James Woolsey and the CIA: The Aldrich Ames Spy Case

Case Solution

Philip Heymann, Howard Husock, Esther Scott
Harvard Kennedy School ()

When James Woolsey, a Washington lawyer and longtime Capital Hill associate, became director of the Central Intelligence Agency in 1993, he inherited a bomb that would soon be made public. A joint CIAFBI investigation had revealed that Aldrich Ames, a former employee of the agency, had sold secret service secrets to the Soviet Union. Ames had compromised the safety of the Soviets who tried to help the United States in exchange for hundreds of thousands of dollars to buy a large house and luxurious cars. The public announcement of the Ames scandal in February 1994 would pose a dilemma for Woolsey. The agency harshly criticized the response from the public and Congress, which centered on the fact that the CIA failed to acknowledge Ames’ duplicity for nearly a decade.
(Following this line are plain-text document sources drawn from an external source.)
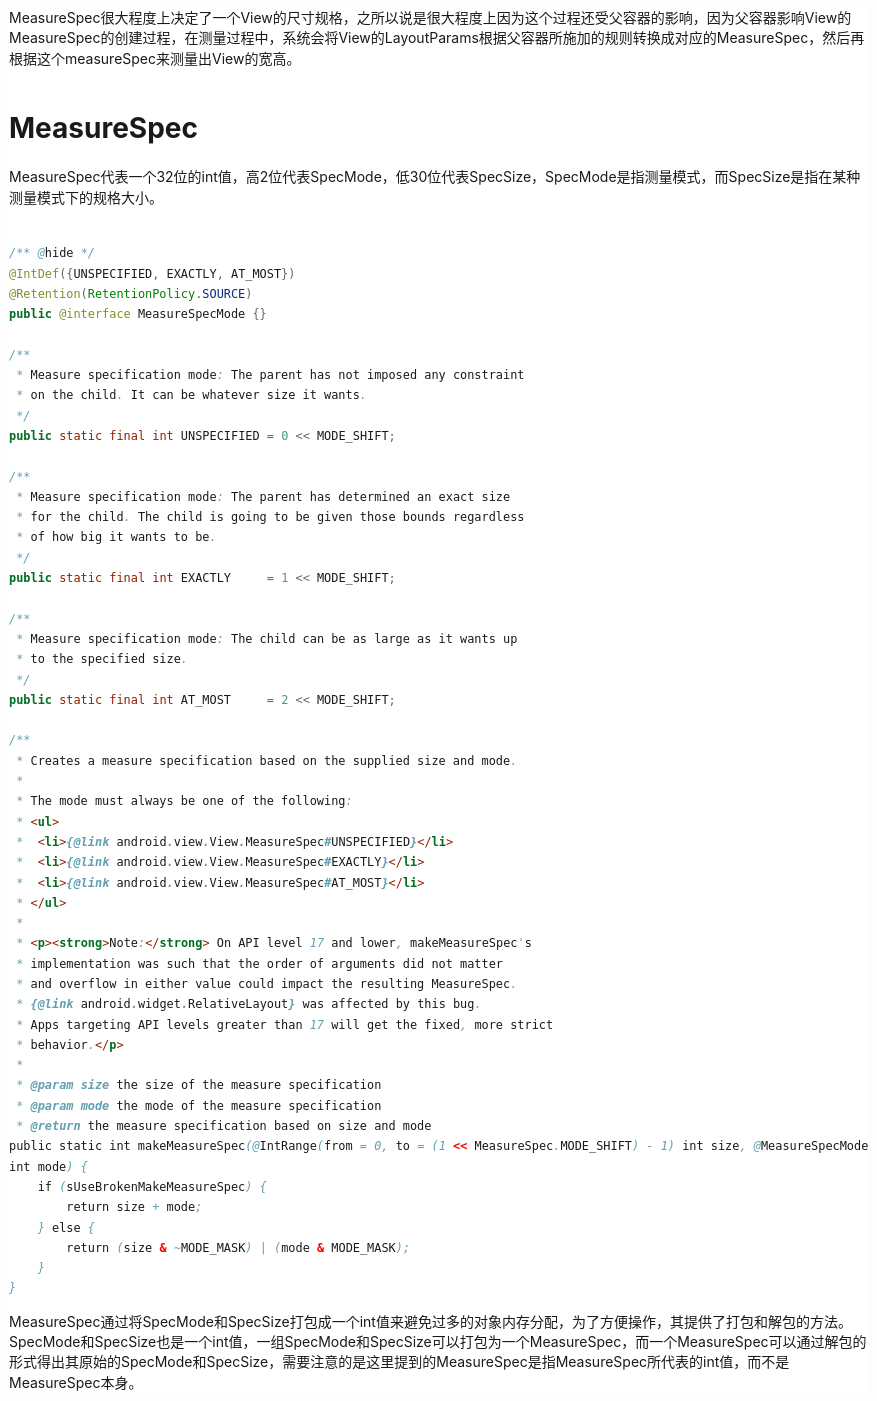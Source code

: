 MeasureSpec很大程度上决定了一个View的尺寸规格，之所以说是很大程度上因为这个过程还受父容器的影响，因为父容器影响View的MeasureSpec的创建过程，在测量过程中，系统会将View的LayoutParams根据父容器所施加的规则转换成对应的MeasureSpec，然后再根据这个measureSpec来测量出View的宽高。
# MeasureSpec
MeasureSpec代表一个32位的int值，高2位代表SpecMode，低30位代表SpecSize，SpecMode是指测量模式，而SpecSize是指在某种测量模式下的规格大小。
``` java

/** @hide */
@IntDef({UNSPECIFIED, EXACTLY, AT_MOST})
@Retention(RetentionPolicy.SOURCE)
public @interface MeasureSpecMode {}

/**
 * Measure specification mode: The parent has not imposed any constraint
 * on the child. It can be whatever size it wants.
 */
public static final int UNSPECIFIED = 0 << MODE_SHIFT;

/**
 * Measure specification mode: The parent has determined an exact size
 * for the child. The child is going to be given those bounds regardless
 * of how big it wants to be.
 */
public static final int EXACTLY     = 1 << MODE_SHIFT;

/**
 * Measure specification mode: The child can be as large as it wants up
 * to the specified size.
 */
public static final int AT_MOST     = 2 << MODE_SHIFT;

/**
 * Creates a measure specification based on the supplied size and mode.
 *
 * The mode must always be one of the following:
 * <ul>
 *  <li>{@link android.view.View.MeasureSpec#UNSPECIFIED}</li>
 *  <li>{@link android.view.View.MeasureSpec#EXACTLY}</li>
 *  <li>{@link android.view.View.MeasureSpec#AT_MOST}</li>
 * </ul>
 *
 * <p><strong>Note:</strong> On API level 17 and lower, makeMeasureSpec's
 * implementation was such that the order of arguments did not matter
 * and overflow in either value could impact the resulting MeasureSpec.
 * {@link android.widget.RelativeLayout} was affected by this bug.
 * Apps targeting API levels greater than 17 will get the fixed, more strict
 * behavior.</p>
 *
 * @param size the size of the measure specification
 * @param mode the mode of the measure specification
 * @return the measure specification based on size and mode
public static int makeMeasureSpec(@IntRange(from = 0, to = (1 << MeasureSpec.MODE_SHIFT) - 1) int size, @MeasureSpecMode int mode) {
    if (sUseBrokenMakeMeasureSpec) {
        return size + mode;
    } else {
        return (size & ~MODE_MASK) | (mode & MODE_MASK);
    }
}
```
MeasureSpec通过将SpecMode和SpecSize打包成一个int值来避免过多的对象内存分配，为了方便操作，其提供了打包和解包的方法。SpecMode和SpecSize也是一个int值，一组SpecMode和SpecSize可以打包为一个MeasureSpec，而一个MeasureSpec可以通过解包的形式得出其原始的SpecMode和SpecSize，需要注意的是这里提到的MeasureSpec是指MeasureSpec所代表的int值，而不是MeasureSpec本身。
There was a widespread expectation that Woolsey would severely punish those who failed to discover Ames’s activities. On his part, however, Woolsey wasn’t sure what kind of punishment, if any, was appropriate. As the public clamor for “heads rolling” grew, Woolsey had to consider what was fair to longtime CIA officials, what was best for the morale of a troubled agency, and what was expected of the CIA. public. HKS case number 1339.0.